Figures 1 and 2 present high-resolution, pan-sharpened images composed this way. The resulting images have natural coloring as if seen by the naked eye. Thus, colors represent the same features as in the above-mentioned AVNIR-2 image.

Related Sites:
ALOS Research and Application Page
Hong Kong with Forests of Skyscrapers
The Eternal Capital with a Long History: Rome
Land, Seen from Space

Appendix: Foreseeing wind power generation
There are many shared wind turbines in Denmark. Individuals and families own one-quarter of the 3,100MW of wind power capacity in the country, and individual farmers own two-third. Only one-tenth is owned by electric utilities or large corporations. (Reference page)
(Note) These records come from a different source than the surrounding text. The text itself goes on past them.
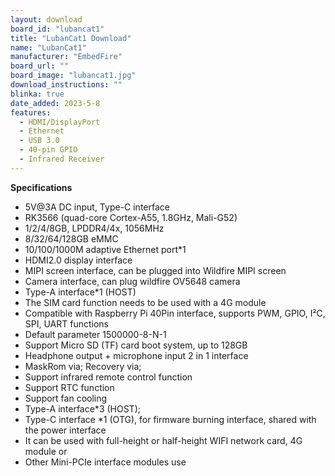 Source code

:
 ```yaml
---
layout: download
board_id: "lubancat1"
title: "LubanCat1 Download"
name: "LubanCat1"
manufacturer: "EmbedFire"
board_url: ""
board_image: "lubancat1.jpg"
download_instructions: ""
blinka: true
date_added: 2023-5-8
features:
  - HDMI/DisplayPort
  - Ethernet
  - USB 3.0
  - 40-pin GPIO
  - Infrared Receiver
---
```


**Specifications**
- 5V@3A DC input, Type-C interface
- RK3566 (quad-core Cortex-A55, 1.8GHz, Mali-G52)
- 1/2/4/8GB, LPDDR4/4x, 1056MHz
- 8/32/64/128GB eMMC
- 10/100/1000M adaptive Ethernet port*1
- HDMI2.0 display interface
- MIPI screen interface, can be plugged into Wildfire MIPI screen
- Camera interface, can plug wildfire OV5648 camera
- Type-A interface*1 (HOST)
- The SIM card function needs to be used with a 4G module
- Compatible with Raspberry Pi 40Pin interface, supports PWM, GPIO, I²C, SPI, UART functions
- Default parameter 1500000-8-N-1
- Support Micro SD (TF) card boot system, up to 128GB
- Headphone output + microphone input 2 in 1 interface
- MaskRom via; Recovery via;
- Support infrared remote control function
- Support RTC function
- Support fan cooling
- Type-A interface*3 (HOST);
- Type-C interface *1 (OTG), for firmware burning interface, shared with the power interface
- It can be used with full-height or half-height WIFI network card, 4G module or
- Other Mini-PCIe interface modules use
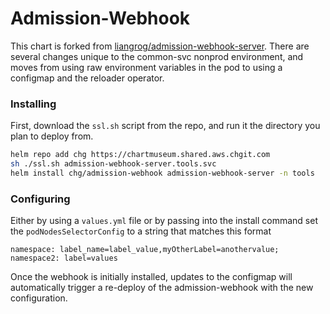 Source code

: # Admission-Webhook

This chart is forked from [liangrog/admission-webhook-server](https://github.com/liangrog/admission-webhook-server). There are several changes unique to the common-svc nonprod environment, and moves from using raw environment variables in the pod to using a configmap and the reloader operator. 

### Installing

First, download the `ssl.sh` script from the repo, and run it the directory you plan to deploy from.

```bash
helm repo add chg https://chartmuseum.shared.aws.chgit.com
sh ./ssl.sh admission-webhook-server.tools.svc
helm install chg/admission-webhook admission-webhook-server -n tools
```

### Configuring

Either by using a `values.yml` file or by passing into the install command set the `podNodesSelectorConfig` to a string that matches this format

```
namespace: label_name=label_value,myOtherLabel=anothervalue; namespace2: label=values
```

Once the webhook is initially installed, updates to the configmap will automatically trigger a re-deploy of the admission-webhook with the new configuration.

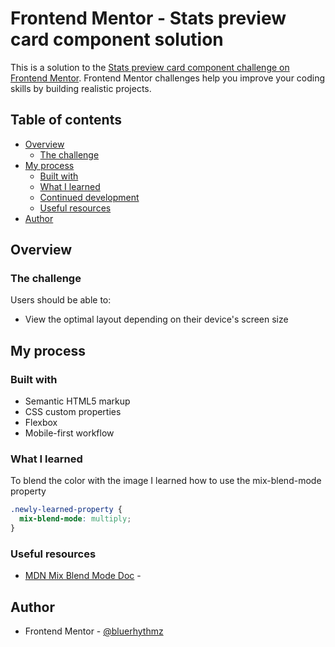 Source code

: # Frontend Mentor - Stats preview card component solution

This is a solution to the [Stats preview card component challenge on Frontend Mentor](https://www.frontendmentor.io/challenges/stats-preview-card-component-8JqbgoU62). Frontend Mentor challenges help you improve your coding skills by building realistic projects. 

## Table of contents

- [Overview](#overview)
  - [The challenge](#the-challenge)
- [My process](#my-process)
  - [Built with](#built-with)
  - [What I learned](#what-i-learned)
  - [Continued development](#continued-development)
  - [Useful resources](#useful-resources)
- [Author](#author)

## Overview

### The challenge

Users should be able to:

- View the optimal layout depending on their device's screen size

## My process

### Built with

- Semantic HTML5 markup
- CSS custom properties
- Flexbox
- Mobile-first workflow

### What I learned

To blend the color with the image I learned how to use the mix-blend-mode property

```css
.newly-learned-property {
  mix-blend-mode: multiply;
}
```

### Useful resources

- [MDN Mix Blend Mode Doc](https://developer.mozilla.org/en-US/docs/Web/CSS/mix-blend-mode) - 

## Author

- Frontend Mentor - [@bluerhythmz](https://www.frontendmentor.io/profile/bluerhythmz)
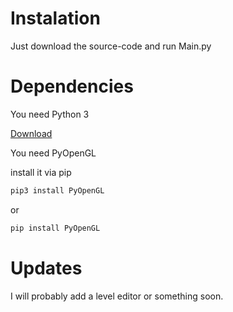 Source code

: # Instalation
Just download the source-code and run Main.py

# Dependencies

You need Python 3

[Download](https://www.python.org/downloads/release/python-385/)

You need PyOpenGL

install it via pip

``` bash
pip3 install PyOpenGL
```

or

```bash
pip install PyOpenGL
```

# Updates

I will probably add a level editor or something soon. 
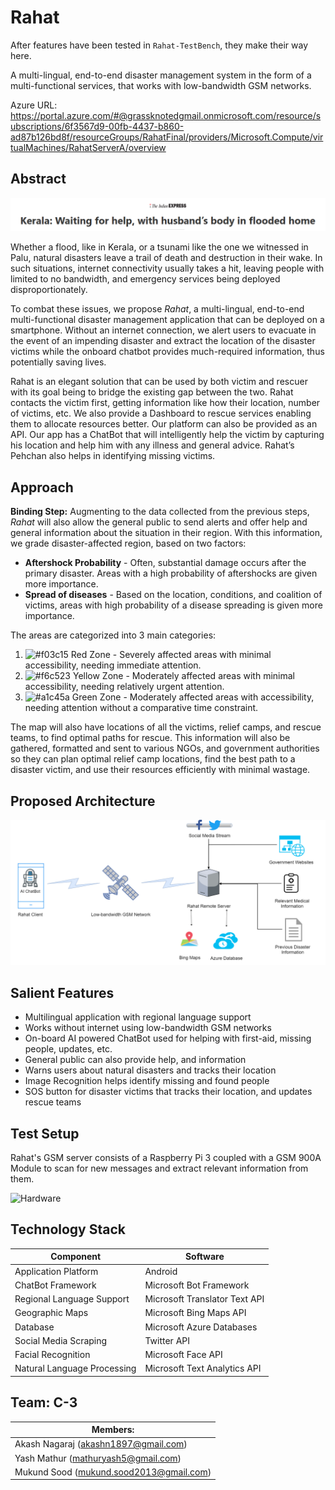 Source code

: # Rahat

After features have been tested in ```Rahat-TestBench```, they make their way here.

A multi-lingual, end-to-end disaster management system in the form of a multi-functional services, that works with low-bandwidth GSM networks.

Azure URL: https://portal.azure.com/#@grassknotedgmail.onmicrosoft.com/resource/subscriptions/6f3567d9-00fb-4437-b860-ad87b126bd8f/resourceGroups/RahatFinal/providers/Microsoft.Compute/virtualMachines/RahatServerA/overview


## Abstract
![Kerala Flood related News](RahatTwitterAndFaceAPI/images/Kerala_Flood_related_News.png)

Whether a flood, like in Kerala, or a tsunami like the one we witnessed in Palu, natural disasters leave a trail of death and destruction in their wake. 
In such situations, internet connectivity usually takes a hit, leaving people with limited to no bandwidth, and emergency services being deployed disproportionately.

To combat these issues, we propose _Rahat_, a multi-lingual, end-to-end multi-functional disaster management application that can be deployed on a smartphone. Without an internet connection, we alert users to evacuate in the event of an impending disaster and extract the location of the disaster victims while the onboard chatbot provides much-required information, thus potentially saving lives. 

Rahat is an elegant solution that can be used by both victim and rescuer with its goal being to bridge the existing gap between the two. 
Rahat contacts the victim first, getting information like how their location, number of victims, etc.
We also provide a Dashboard to rescue services enabling them to allocate resources better. Our platform can also be provided as an API.
Our app has a ChatBot that will intelligently help the victim by capturing his location and help him with any illness and general advice.
Rahat’s Pehchan also helps in identifying missing victims.

## Approach
**Binding Step:** Augmenting to the data collected from the previous steps, _Rahat_ will also allow the general public to send alerts and offer help and general information about the situation in their region.
With this information, we grade disaster-affected region, based on two factors:
* **Aftershock Probability** - Often, substantial damage occurs after the primary disaster. Areas with a high probability of aftershocks are given more importance.
* **Spread of diseases** - Based on the location, conditions, and coalition of victims, areas with high probability of a disease spreading is given more importance.

The areas are categorized into 3 main categories:
1. ![#f03c15](https://placehold.it/15/f03c15/000000?text=+) Red Zone - Severely affected areas with minimal accessibility, needing immediate attention.
2. ![#f6c523](https://placehold.it/15/f6c523/000000?text=+) Yellow Zone - Moderately affected areas with minimal accessibility, needing relatively urgent attention.
3. ![#a1c45a](https://placehold.it/15/a1c45a/000000?text=+) Green Zone - Moderately affected areas with accessibility, needing attention without a comparative time constraint.

The map will also have locations of all the victims, relief camps, and rescue teams, to find optimal paths for rescue.
This information will also be gathered, formatted and sent to various NGOs, and government authorities so they can plan optimal relief camp locations, find the best path to a disaster victim, and use their resources efficiently with minimal wastage.



## Proposed Architecture
![C-3 Proposed Architecture](RahatTwitterAndFaceAPI/images/Proposed_Architecture.png)



## Salient Features
* Multilingual application with regional language support
* Works without internet using low-bandwidth GSM networks
* On-board AI powered ChatBot used for helping with first-aid, missing people, updates, etc.
* General public can also provide help, and information
* Warns users about natural disasters and tracks their location
* Image Recognition helps identify missing and found people
* SOS button for disaster victims that tracks their location, and updates rescue teams

## Test Setup

Rahat's GSM server consists of a Raspberry Pi 3 coupled with a GSM 900A Module to scan for new messages and extract relevant information from them.

![Hardware](RahatTwitterAndFaceAPI/images/hardware.JPG)

## Technology Stack

|         Component           |            Software           |
|-----------------------------|-------------------------------|
|     Application Platform    |            Android            |
|      ChatBot Framework      |    Microsoft Bot Framework    |
|  Regional Language Support  | Microsoft Translator Text API |
|        Geographic Maps      |     Microsoft Bing Maps API   |
|           Database          |   Microsoft Azure Databases   |
|    Social Media Scraping    |           Twitter API         |
|      Facial Recognition     |        Microsoft Face API     |
| Natural Language Processing |  Microsoft Text Analytics API |


## Team: C-3
|              **Members:**               |
|-----------------------------------------|
|  Akash Nagaraj (akashn1897@gmail.com)   |
|   Yash Mathur (mathuryash5@gmail.com)   |
| Mukund Sood (mukund.sood2013@gmail.com) |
The European Wind Energy Association (EWE) reported that two 160MW-class offshore wind farms are operational and that two 200MW offshore wind farms are under construction in Denmark.
It also reported that Europe's offshore wind power capacity at the end of 2007 was 1,083MW with Denmark accounting for 39% followed by the United Kingdom at 37%. EWE predicts that the capacity will reach 20,000 to 40,000MW in 2020.
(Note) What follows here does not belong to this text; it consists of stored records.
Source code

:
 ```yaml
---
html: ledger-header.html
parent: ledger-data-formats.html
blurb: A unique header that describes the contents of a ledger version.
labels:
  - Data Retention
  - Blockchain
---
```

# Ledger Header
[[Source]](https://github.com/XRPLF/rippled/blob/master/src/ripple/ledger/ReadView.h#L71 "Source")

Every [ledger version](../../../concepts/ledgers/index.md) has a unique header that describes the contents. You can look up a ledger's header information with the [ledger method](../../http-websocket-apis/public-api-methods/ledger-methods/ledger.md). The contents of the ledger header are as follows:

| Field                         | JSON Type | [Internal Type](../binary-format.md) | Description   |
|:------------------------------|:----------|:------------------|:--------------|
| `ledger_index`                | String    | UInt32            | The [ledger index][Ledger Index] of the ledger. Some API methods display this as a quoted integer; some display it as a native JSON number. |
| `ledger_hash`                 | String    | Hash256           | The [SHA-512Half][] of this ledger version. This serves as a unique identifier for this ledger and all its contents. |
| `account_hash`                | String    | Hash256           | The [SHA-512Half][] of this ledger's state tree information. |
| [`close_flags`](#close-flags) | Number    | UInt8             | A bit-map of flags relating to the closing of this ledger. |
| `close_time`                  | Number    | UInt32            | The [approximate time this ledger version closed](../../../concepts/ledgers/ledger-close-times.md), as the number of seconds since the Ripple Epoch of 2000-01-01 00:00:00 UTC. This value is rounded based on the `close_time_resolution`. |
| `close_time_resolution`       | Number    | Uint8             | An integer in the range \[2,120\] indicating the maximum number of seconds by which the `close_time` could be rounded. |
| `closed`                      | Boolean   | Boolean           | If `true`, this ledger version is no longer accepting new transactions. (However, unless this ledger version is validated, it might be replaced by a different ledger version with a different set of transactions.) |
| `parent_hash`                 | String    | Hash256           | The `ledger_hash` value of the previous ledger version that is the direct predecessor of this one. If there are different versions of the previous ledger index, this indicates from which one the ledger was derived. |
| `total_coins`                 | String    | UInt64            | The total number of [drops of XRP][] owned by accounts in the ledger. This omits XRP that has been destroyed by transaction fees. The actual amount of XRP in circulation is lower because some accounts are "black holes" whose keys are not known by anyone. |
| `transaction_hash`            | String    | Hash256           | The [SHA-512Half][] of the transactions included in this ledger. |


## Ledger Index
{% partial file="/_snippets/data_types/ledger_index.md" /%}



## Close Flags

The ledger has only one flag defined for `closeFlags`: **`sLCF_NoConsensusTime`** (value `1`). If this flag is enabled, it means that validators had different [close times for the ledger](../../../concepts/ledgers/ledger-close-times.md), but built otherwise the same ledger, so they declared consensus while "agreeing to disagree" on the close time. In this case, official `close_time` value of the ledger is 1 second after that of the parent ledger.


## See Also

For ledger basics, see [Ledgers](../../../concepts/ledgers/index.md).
The Global Wind Energy Council (GWEC) reported that the wind-power generation capacity worldwide (including offshore and onshore generators) reached 93.9GW (1 gigawatt = 1,000MW) at the end of 2007 after increasing by 27% during the year. The higher ranked five countries where the wind power generation ability was increased remarkably are Germany (22.3GW), the US (16.8GW), Spain (15.1GW), India (7.8GW), and China (5.9GW). GWEC predicts that the wind-power generation capacity worldwide will exceed 240GW in 2012. The wind-power generation capacity in Japan increased rapidly from 136MW in 2000 to 1,538MW at the end of 2007. However, it pointed out that Japan has so far developed only 11MW out of its potential offshore wind power generation capacity because of some constraints such as severe weather conditions including typhoons, application of the revised Building Code (the regulation is going to be eased), and the remote location of most potential wind-power sites far from the areas of greatest electricity demand.